# EXERCISE PROMPT:
Set down, exactly, every line from the top of the listing through the one holding "- [Option 1: Real-time".
━━━━━ DATA FOR PROCESSING ━━━━━
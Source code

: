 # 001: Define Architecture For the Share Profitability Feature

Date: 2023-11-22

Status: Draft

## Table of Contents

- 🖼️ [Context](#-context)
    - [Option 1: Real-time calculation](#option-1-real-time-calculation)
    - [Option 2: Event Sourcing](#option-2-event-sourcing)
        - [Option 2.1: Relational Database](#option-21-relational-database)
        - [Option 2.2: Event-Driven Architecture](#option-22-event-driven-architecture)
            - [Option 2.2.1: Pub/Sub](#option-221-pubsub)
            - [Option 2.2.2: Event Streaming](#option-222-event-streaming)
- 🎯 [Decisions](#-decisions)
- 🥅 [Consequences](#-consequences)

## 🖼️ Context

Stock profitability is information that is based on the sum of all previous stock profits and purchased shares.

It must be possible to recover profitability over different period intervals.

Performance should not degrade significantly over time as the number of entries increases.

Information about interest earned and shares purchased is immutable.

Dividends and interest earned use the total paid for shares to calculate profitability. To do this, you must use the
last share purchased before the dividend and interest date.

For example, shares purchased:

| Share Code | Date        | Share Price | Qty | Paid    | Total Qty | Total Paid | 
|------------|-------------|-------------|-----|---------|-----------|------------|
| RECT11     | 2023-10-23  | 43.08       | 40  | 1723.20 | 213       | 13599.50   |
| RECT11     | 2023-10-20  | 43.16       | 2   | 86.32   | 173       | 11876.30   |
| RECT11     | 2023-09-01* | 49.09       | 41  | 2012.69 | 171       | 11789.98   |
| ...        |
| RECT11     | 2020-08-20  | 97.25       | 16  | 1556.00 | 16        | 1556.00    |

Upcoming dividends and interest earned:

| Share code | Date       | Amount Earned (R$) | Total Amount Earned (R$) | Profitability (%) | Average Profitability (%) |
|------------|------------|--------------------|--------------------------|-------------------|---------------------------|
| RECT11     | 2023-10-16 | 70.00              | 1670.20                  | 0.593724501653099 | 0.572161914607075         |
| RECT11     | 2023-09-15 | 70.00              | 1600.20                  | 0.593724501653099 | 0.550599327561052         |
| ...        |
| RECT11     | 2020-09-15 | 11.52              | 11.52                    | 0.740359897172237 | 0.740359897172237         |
━━━━━
# WRITTEN RESPONSE:
Source code

: # 001: Define Architecture For the Share Profitability Feature

Date: 2023-11-22

Status: Draft

## Table of Contents

- 🖼️ [Context](#-context)
    - [Option 1: Real-time calculation](#option-1-real-time-calculation)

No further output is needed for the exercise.